Solar geoengineering for climate warming may be a ‘fire extinguisher’ and bring temperatures down by 1o and at a cost less than many of the other climate change remediation opportunities. For a good podcast from Physics World in Mar 2022 listen to the pros and cons of injecting large amounts of aerosols into the atmosphere to offset global warming.
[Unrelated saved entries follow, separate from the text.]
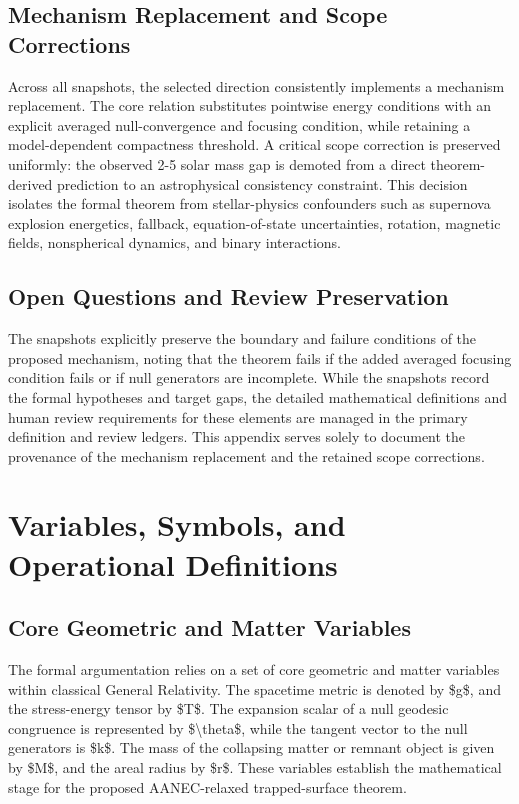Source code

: \documentclass[conference]{IEEEtran}
\begin{document}
\subsection{Mechanism Replacement and Scope Corrections}
Across all snapshots, the selected direction consistently implements a mechanism replacement. The core relation substitutes pointwise energy conditions with an explicit averaged null-convergence and focusing condition, while retaining a model-dependent compactness threshold. A critical scope correction is preserved uniformly: the observed 2-5 solar mass gap is demoted from a direct theorem-derived prediction to an astrophysical consistency constraint. This decision isolates the formal theorem from stellar-physics confounders such as supernova explosion energetics, fallback, equation-of-state uncertainties, rotation, magnetic fields, nonspherical dynamics, and binary interactions.

\subsection{Open Questions and Review Preservation}
The snapshots explicitly preserve the boundary and failure conditions of the proposed mechanism, noting that the theorem fails if the added averaged focusing condition fails or if null generators are incomplete. While the snapshots record the formal hypotheses and target gaps, the detailed mathematical definitions and human review requirements for these elements are managed in the primary definition and review ledgers. This appendix serves solely to document the provenance of the mechanism replacement and the retained scope corrections.

\section{Variables, Symbols, and Operational Definitions}
\subsection{Core Geometric and Matter Variables}
The formal argumentation relies on a set of core geometric and matter variables within classical General Relativity. The spacetime metric is denoted by \$g\$, and the stress-energy tensor by \$T\$. The expansion scalar of a null geodesic congruence is represented by \$\textbackslash{}theta\$, while the tangent vector to the null generators is \$k\$. The mass of the collapsing matter or remnant object is given by \$M\$, and the areal radius by \$r\$. These variables establish the mathematical stage for the proposed AANEC-relaxed trapped-surface theorem.
\end{document}
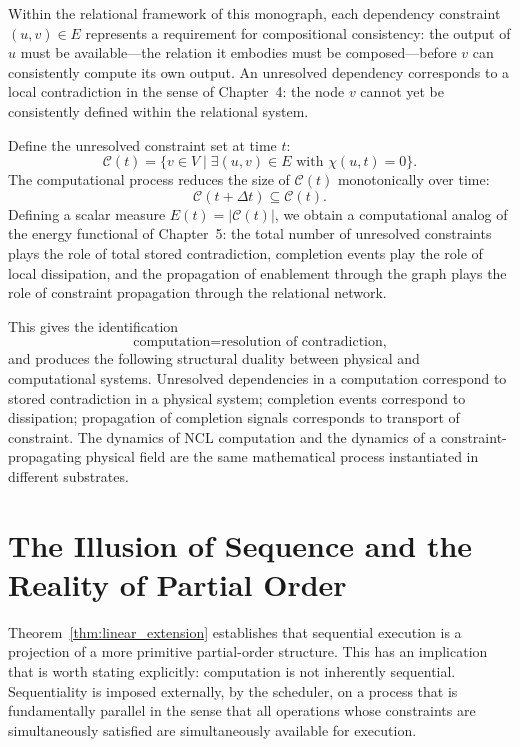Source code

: \documentclass[12pt,a4paper,openany]{book}
\theoremstyle{plain}
\theoremstyle{definition}
\theoremstyle{remark}
\begin{document}
Within the relational framework of this monograph, each dependency constraint $(u, v) \in E$ represents a requirement for compositional consistency: the output of $u$ must be available---the relation it embodies must be composed---before $v$ can consistently compute its own output. An unresolved dependency corresponds to a local contradiction in the sense of Chapter~4: the node $v$ cannot yet be consistently defined within the relational system.

Define the unresolved constraint set at time $t$:
\[
\mathcal{C}(t) = \bigl\{ v \in V \mid \exists (u, v) \in E \text{ with } \chi(u, t) = 0 \bigr\}.
\]
The computational process reduces the size of $\mathcal{C}(t)$ monotonically over time:
\[
\mathcal{C}(t + \Delta t) \subseteq \mathcal{C}(t).
\]
Defining a scalar measure $E(t) = \lvert \mathcal{C}(t) \rvert$, we obtain a computational analog of the energy functional of Chapter~5: the total number of unresolved constraints plays the role of total stored contradiction, completion events play the role of local dissipation, and the propagation of enablement through the graph plays the role of constraint propagation through the relational network.

This gives the identification
\[
\text{computation} = \text{resolution of contradiction,}
\]
and produces the following structural duality between physical and computational systems. Unresolved dependencies in a computation correspond to stored contradiction in a physical system; completion events correspond to dissipation; propagation of completion signals corresponds to transport of constraint. The dynamics of NCL computation and the dynamics of a constraint-propagating physical field are the same mathematical process instantiated in different substrates.

\section{The Illusion of Sequence and the Reality of Partial Order}

Theorem~\ref{thm:linear_extension} establishes that sequential execution is a projection of a more primitive partial-order structure. This has an implication that is worth stating explicitly: computation is not inherently sequential. Sequentiality is imposed externally, by the scheduler, on a process that is fundamentally parallel in the sense that all operations whose constraints are simultaneously satisfied are simultaneously available for execution.
\end{document}
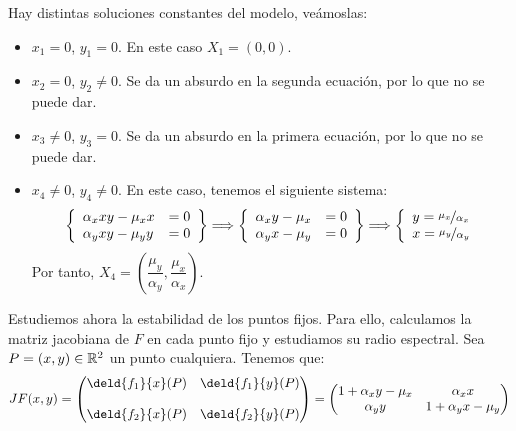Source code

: \begin{ejercicio}
    Hay distintas soluciones constantes del modelo, veámoslas:
    \begin{itemize}
        \item $x_1=0$, $y_1=0$. En este caso $X_1=(0,0)$.
        \item $x_2=0$, $y_2\neq 0$. Se da un absurdo en la segunda ecuación, por lo que no se puede dar.
        \item $x_3\neq 0$, $y_3=0$. Se da un absurdo en la primera ecuación, por lo que no se puede dar.
        \item $x_4\neq 0$, $y_4\neq 0$. En este caso, tenemos el siguiente sistema:
        \begin{equation*}
            \left\{
                \begin{array}{lr}
                    \alpha_x xy - \mu_x x &=0\\
                    \alpha_y xy - \mu_y y &=0
                \end{array}
            \right\}
            \Longrightarrow
            \left\{
                \begin{array}{lr}
                    \alpha_x y - \mu_x &=0\\
                    \alpha_y x - \mu_y &=0
                \end{array}
            \right\}
            \Longrightarrow
            \left\{
                \begin{array}{l}
                    y=\nicefrac{\mu_x}{\alpha_x}\\
                    x=\nicefrac{\mu_y}{\alpha_y}
                \end{array}
            \right.
        \end{equation*}
        Por tanto, $X_4=\left(\dfrac{\mu_y}{\alpha_y},\dfrac{\mu_x}{\alpha_x}\right)$.
    \end{itemize}

    Estudiemos ahora la estabilidad de los puntos fijos. Para ello,
    calculamos la matriz jacobiana de $F$ en cada punto fijo y estudiamos
    su radio espectral. Sea $P=(x,y)\in \mathbb{R}^2$ un punto cualquiera. Tenemos que:
    \begin{equation*}
        JF(x,y) = \begin{pmatrix}
            \deld{f_1}{x}(P) & \deld{f_1}{y}(P)\\ \\
            \deld{f_2}{x}(P) & \deld{f_2}{y}(P)
        \end{pmatrix}
        = \begin{pmatrix}
            1 + \alpha_x y - \mu_x & \alpha_x x\\
            \alpha_y y & 1 + \alpha_y x - \mu_y
        \end{pmatrix}
    \end{equation*}


\end{ejercicio}
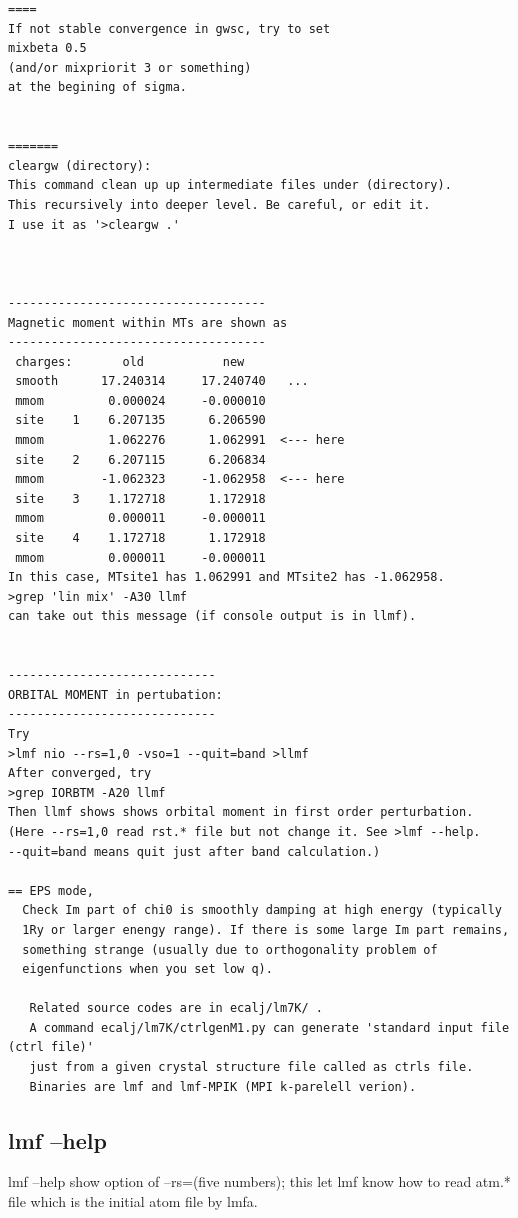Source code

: \documentclass[a4paper,10pt,epsf,fleqn]{article}
\begin{document}
{\begin{verbatim}
====
If not stable convergence in gwsc, try to set
mixbeta 0.5
(and/or mixpriorit 3 or something)
at the begining of sigma.


=======
cleargw (directory):
This command clean up up intermediate files under (directory).
This recursively into deeper level. Be careful, or edit it.
I use it as '>cleargw .'



------------------------------------
Magnetic moment within MTs are shown as
------------------------------------
 charges:       old           new     
 smooth      17.240314     17.240740   ...
 mmom         0.000024     -0.000010   
 site    1    6.207135      6.206590  
 mmom         1.062276      1.062991  <--- here
 site    2    6.207115      6.206834  
 mmom        -1.062323     -1.062958  <--- here
 site    3    1.172718      1.172918  
 mmom         0.000011     -0.000011  
 site    4    1.172718      1.172918  
 mmom         0.000011     -0.000011  
In this case, MTsite1 has 1.062991 and MTsite2 has -1.062958.
>grep 'lin mix' -A30 llmf 
can take out this message (if console output is in llmf).


-----------------------------
ORBITAL MOMENT in pertubation:
-----------------------------
Try 
>lmf nio --rs=1,0 -vso=1 --quit=band >llmf
After converged, try
>grep IORBTM -A20 llmf
Then llmf shows shows orbital moment in first order perturbation.
(Here --rs=1,0 read rst.* file but not change it. See >lmf --help.
--quit=band means quit just after band calculation.)

== EPS mode,
  Check Im part of chi0 is smoothly damping at high energy (typically
  1Ry or larger enengy range). If there is some large Im part remains,
  something strange (usually due to orthogonality problem of
  eigenfunctions when you set low q).

   Related source codes are in ecalj/lm7K/ .
   A command ecalj/lm7K/ctrlgenM1.py can generate 'standard input file (ctrl file)' 
   just from a given crystal structure file called as ctrls file. 
   Binaries are lmf and lmf-MPIK (MPI k-parelell verion).

\end{verbatim}


\subsection{lmf --help}
lmf --help show option of --rs=(five numbers); this let lmf know 
how to read atm.* file which is the initial atom file by lmfa.


}
\end{document}
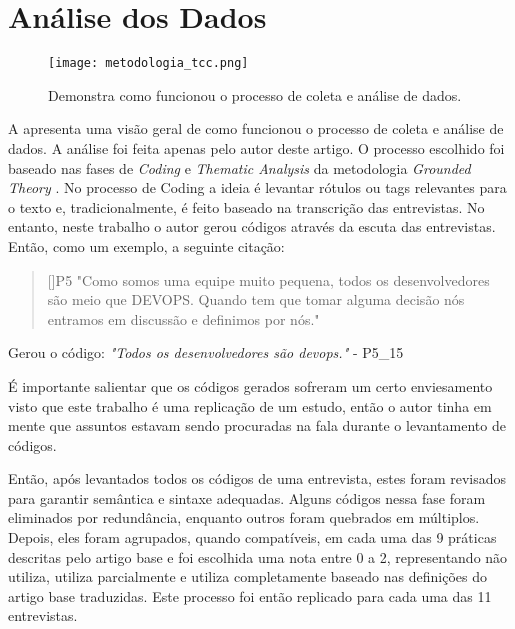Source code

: \section{Análise dos Dados}

\begin{figure}[ht]
\begin{center}
\texttt{[image: metodologia\_tcc.png]}
\end{center}
\caption[Fluxograma da Metodologia]{
    Demonstra como funcionou o processo de coleta e análise de dados.
}\label{fluxograma_metodologia}
\end{figure}

    
A  apresenta uma visão geral de como funcionou o processo de coleta e análise de dados. A análise foi feita apenas pelo autor deste artigo. O processo escolhido foi baseado nas fases de \emph{Coding} e \emph{Thematic Analysis} da metodologia \emph{Grounded Theory} \cite{groundedTheory}. No processo de Coding a ideia é levantar rótulos ou tags relevantes para o texto e, tradicionalmente, é feito baseado na transcrição das entrevistas. No entanto, neste trabalho o autor gerou códigos através da escuta das entrevistas. Então, como um exemplo, a seguinte citação:

\begin{quotation}[]{P5}
"Como somos uma equipe muito pequena, todos os desenvolvedores são meio que DEVOPS. Quando tem que tomar alguma decisão nós entramos em discussão e definimos por nós."
\end{quotation}

Gerou o código: \emph{"Todos os desenvolvedores são devops."} - P5\_15

É importante salientar que os códigos gerados sofreram um certo enviesamento visto que este trabalho é uma replicação de um estudo, então o autor tinha em mente que assuntos estavam sendo procuradas na fala durante o levantamento de códigos. 

Então, após levantados todos os códigos de uma entrevista, estes foram revisados para garantir semântica e sintaxe adequadas. Alguns códigos nessa fase foram eliminados por redundância, enquanto outros foram quebrados em múltiplos. Depois, eles foram agrupados, quando compatíveis, em cada uma das 9 práticas descritas pelo artigo base e foi escolhida uma nota entre 0 a 2, representando não utiliza, utiliza parcialmente e utiliza completamente baseado nas definições do artigo base traduzidas. Este processo foi então replicado para cada uma das 11 entrevistas.

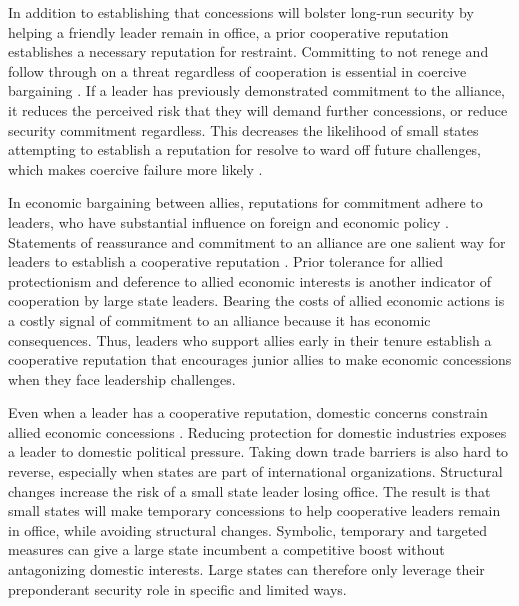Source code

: \documentclass[12pt]{article}
\begin{document}
In addition to establishing that concessions will bolster long-run security by helping a friendly leader remain in office, a prior cooperative reputation establishes a necessary reputation for restraint. 
Committing to not renege and follow through on a threat regardless of cooperation is essential in coercive bargaining \citep{Cebuletal2021}. 
If a leader has previously demonstrated commitment to the alliance, it reduces the perceived risk that they will demand further concessions, or reduce security commitment regardless.
This decreases the likelihood of small states attempting to establish a reputation for resolve to ward off future challenges, which makes coercive failure more likely \citep{Sechser2010, Sechser2018}. 


In economic bargaining between allies, reputations for commitment adhere to leaders, who have substantial influence on foreign and economic policy \citep{Renshonetal2018}.
Statements of reassurance and commitment to an alliance are one salient way for leaders to establish a cooperative reputation \citep{Blankenship2020}.
Prior tolerance for allied protectionism and deference to allied economic interests is another indicator of cooperation by large state leaders.
Bearing the costs of allied economic actions is a costly signal of commitment to an alliance because it has economic consequences. 
Thus, leaders who support allies early in their tenure establish a cooperative reputation that encourages junior allies to make economic concessions when they face leadership challenges.


Even when a leader has a cooperative reputation, domestic concerns constrain allied economic concessions \citep{Davis2008}. 
Reducing protection for domestic industries exposes a leader to domestic political pressure. 
Taking down trade barriers is also hard to reverse, especially when states are part of international organizations.
Structural changes increase the risk of a small state leader losing office.  
The result is that small states will make temporary concessions to help cooperative leaders remain in office, while avoiding structural changes. 
Symbolic, temporary and targeted measures can give a large state incumbent a competitive boost without antagonizing domestic interests. 
Large states can therefore only leverage their preponderant security role in specific and limited ways.
\end{document}
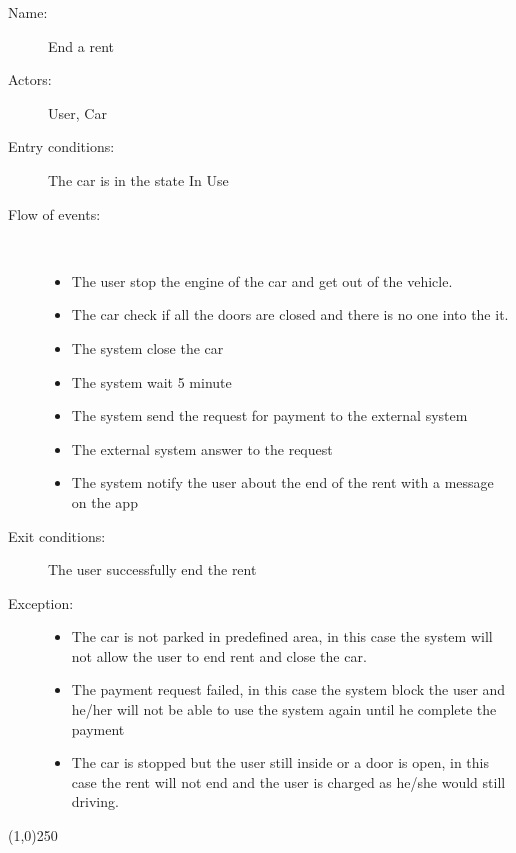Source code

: \begin{description}
	\item[Name:] End a rent
	\item[Actors:] User, Car 
	\item[Entry conditions:] The car is in the state In Use
	\item[Flow of events:]  \ \\
		\begin{itemize}
			\item The user stop the engine of the car and get out of the vehicle.
			\item The car check if all the doors are closed and there is no one into the it.
			\item The system close the car
			\item The system wait 5 minute
			\item The system send the request for payment to the external system
			\item The external system answer to the request
			\item The system notify the user about the end of the rent with a message on the app
		\end{itemize}
	\item[Exit conditions:] The user successfully end the rent
	\item [Exception:] 
		\begin{itemize}
			\item The car is not parked in predefined area, in this case the system will not allow the user to end rent and close the car. 
			\item The payment request failed, in this case the system block the user and he/her will not be able to use the system  again until he complete the payment
			\item The car is stopped but the user still inside or a door is open, in this case the rent will not end and the user is charged as he/she would still driving.
		\end{itemize}
\end{description}

\begin{center}
\line(1,0){250}
\end{center}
Many Geoengineering Options

Many options are proposed for solar radiation management (SRM). These are discussed in detail in Carbon Brief. While they deal with some issues of climate change, they don’t address ocean acidification and other issues. Wikipedia References

  • Stratospheric aerosol injection – sending sunblocking particles into the stratosphere
  • Marine Cloud Brightening – sraying seawater thousands of metres into the air to seed the formation of stratocumulus clouds that will deflect sunlight
  • Space Sunshanes – installing sun-shields or mirrors in space to reflect the sun
  • High-albedo crops and buildings but unlikely to make much difference, except in cities
  • Ocean mirror – by creating foam, or microbubbles to reflect more sunlight.
  • Cloud thinning- removing cirrus clouds which adsorb sunlight and heat up.

Cost of SAIL-1

In 2018 Dr Wake Smith at Yale University and Gernot Wagner at Harvard University proposed the SAIL-1 system. Sail is a Stratospheric Aerosol Injection Lofter Aircraft Concept which would use special large-winged aircraft to disperse 15 tons of sulfate or calcite aerosol particulates at 20 km (65,000 feet). To maintain a 1 °C cooling effect, this would cost about $43bn per year to operate. Subsequent publications by them to release material at 25km rather than 20km, demonstrated the trade-off from less product required., to aeronautical problems with release at higher altitudes. Gernot Wagner has a book called Geoengineering – the Gamble

Engineering versus Political

While the technology would reduce temperatures by 1o, the challenge is that every country would be affected due to the mixing in the stratosphere, so if one country launched the product, then everyone would be impacted as the wind moves both east west but also from Arctic to Antarctic. The product would be shorted lived, about 1 to 2 years, compared with CO2 that lasts for decades or millenia.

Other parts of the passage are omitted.